Deficit al 2,4%, Di Maio in pressing sul Mef per la manovra. Non basta il Reddito di cittadinanza, dentro pure la Fornero. Asse Lega-5Stelle per sfondare il tetto del 2%

Arriverà in Parlamento il 10 ottobre, ma il round decisivo sul Documento di economia e finanza si giocherà oggi in Consiglio dei ministri. Con i vice premier Luigi Di Maio e Matteo Salvini che continuano a giocare di sponda per mettere sotto pressione il ministro dell’Economia, Giovanni Tria. Con l’obiettivo di convincerlo ad allentare la cinghia dei vincoli di bilancio e spingere il rapporto deficit-Pil al 2,4 per cento per varare la Manovra del popolo, come l’ha definita il capo politico dei Cinque Stelle, senza annacquare le misure promesse in campagna elettorale a cominciare dal reddito di cittadinanza.

Una richiesta che i due azionisti della maggioranza gialloverde sarebbero intenzionati a formalizzare proprio nel Consiglio dei ministri di oggi, sfidando in un definitivo redde rationem il vincolo dell’1,6 per cento sul quale lo stesso Tria si è impegnato a rispettare con l’Unione europea. Un gioco al rialzo, quello del tandem Di Maio-Salvini, per forzare la trattativa delle cifre e chiudere, magari, a metà strada. Non a caso ieri, nei corridoi di Palazzo Chigi, si rincorrevano voci su due possibili alternative alle quali starebbe lavorando il premier in persona, Giuseppe Conte, per trovare la quadra. Prima ipotesi: deficit all’1,9 per cento, recuperando uno zero virgola in più successivamente nella manovra. Seconda ipotesi: sforare il tetto del 2 per cento destinando, però, una parte consistente del nuovo deficit agli investimenti. “Ci sono tutte le potenzialità per crescere, dobbiamo solo intervenire per liberare le risorse economiche per un piano infrastrutturale serio”, ha detto ieri Conte alla Cnbc, lasciando presagire che la seconda ipotesi possa essere, alla fine, quella che resterà sul tavolo. Quanto alle cifre, il premier si è tenuto cauto: “Non do numeri sino a quando non delibereremo. Lo saprete dopo il Consiglio dei ministri”. Ma che sia una vigilia carica di tensioni, lo dimostrano le manovre, con relativa ridda di indiscrezioni, riunioni e vertici andate in scena a Roma. Dove i Cinque Stelle non solo non mollano la presa sul ministero dell’Economia ma alzano addirittura la posta. Non più solo il reddito di cittadinanza, nella Manovra ora pretendono che ci siano anche le pensioni di cittadinanza e il superamento della Legge Fornero.

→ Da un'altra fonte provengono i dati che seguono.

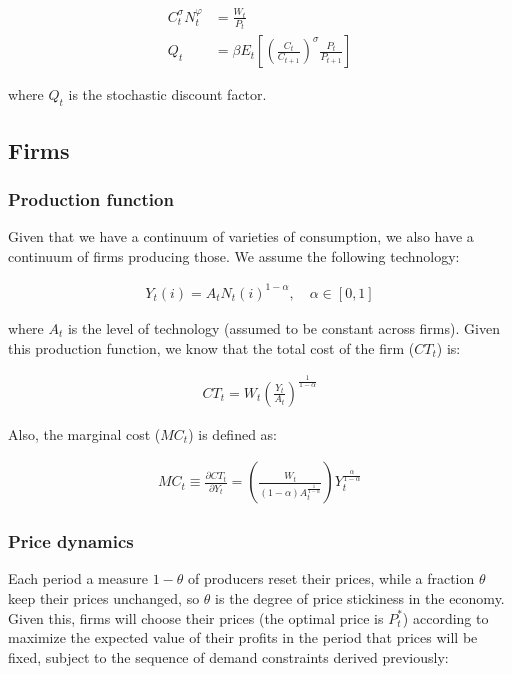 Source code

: \documentclass[11pt]{article}
\begin{document}
\begin{align*}
C_t^{\sigma}N_t^{\varphi}&=\frac{W_t}{P_t}\\
Q_t&=\beta E_t\left[\left(\frac{C_t}{C_{t+1}}\right)^{\sigma}\frac{P_t}{P_{t+1}}\right]
\end{align*}

where $Q_t$ is the stochastic discount factor.

\subsection*{Firms}

\subsubsection*{Production function}

Given that we have a continuum of varieties of consumption, we also have a continuum of firms producing those. We assume the following technology:

\begin{align*}
Y_t(i)=A_tN_t(i)^{1-\alpha}, \quad \alpha\in[0,1]
\end{align*}

where $A_t$ is the level of technology (assumed to be constant across firms). Given this production function, we know that the total cost of the firm ($CT_t$) is:

\begin{align*}
CT_t=W_t\left(\frac{Y_t}{A_t}\right)^{\frac{1}{1-\alpha}}
\end{align*}

Also, the marginal cost ($MC_t$) is defined as:

\begin{align*}
MC_t\equiv\frac{\partial CT_t}{\partial Y_t} = \left(\frac{W_t}{(1-\alpha)A_t^{\frac{1}{1-\alpha}}}\right)Y_t^{\frac{\alpha}{1-\alpha}}
\end{align*}

\subsubsection*{Price dynamics}

Each period a measure $1-\theta$ of producers reset their prices, while a fraction $\theta$ keep their prices unchanged, so $\theta$ is the degree of price stickiness in the economy. Given this, firms will choose their prices (the optimal price is $P_t^*$) according to maximize the expected value of their profits in the period that prices will be fixed, subject to the sequence of demand constraints derived previously:
\end{document}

Punto, quest’ultimo, su cui Tria starebbe concentrando le resistenze maggiori. Era stato, del resto, proprio il ministro dell’Economia in mattinata, davanti alla platea di Confcommercio, ad assicurare che il reddito di cittadinanza sarà in Mnovra. Ma inviando ai due vicepremier un messaggio chiaro. “Ho giurato nell’interesse esclusivo della Nazione non di altri”. Un modo per frenare gli appetiti di quanti tra i Cinque Stelle vorrebbero una Manovra con dentro tutto. Per dare un segnale chiaro sul fatto che questo sia davvero il Governo del cambiamento. E al riguardo la guerra delle cifre non è irrilevante. Già dai numeri, in quel gap che balla tra l’1,6% di Tria e il 2,4% di Di Maio, gli italiani capiranno, del resto, di che pasta è fatta la Manovra. Lo sa bene Di Maio che non arretra di un centimetro. Tranquillizza “madri e padri divorziati, professionisti che non arrivano a fine mese, pensionati che vanno a mangiare alla Caritas”. E attacca i “tecnocrati” che mettono “i bastoni tra le ruote” per arrestare il cambiamento. La linea del Piave è tracciata.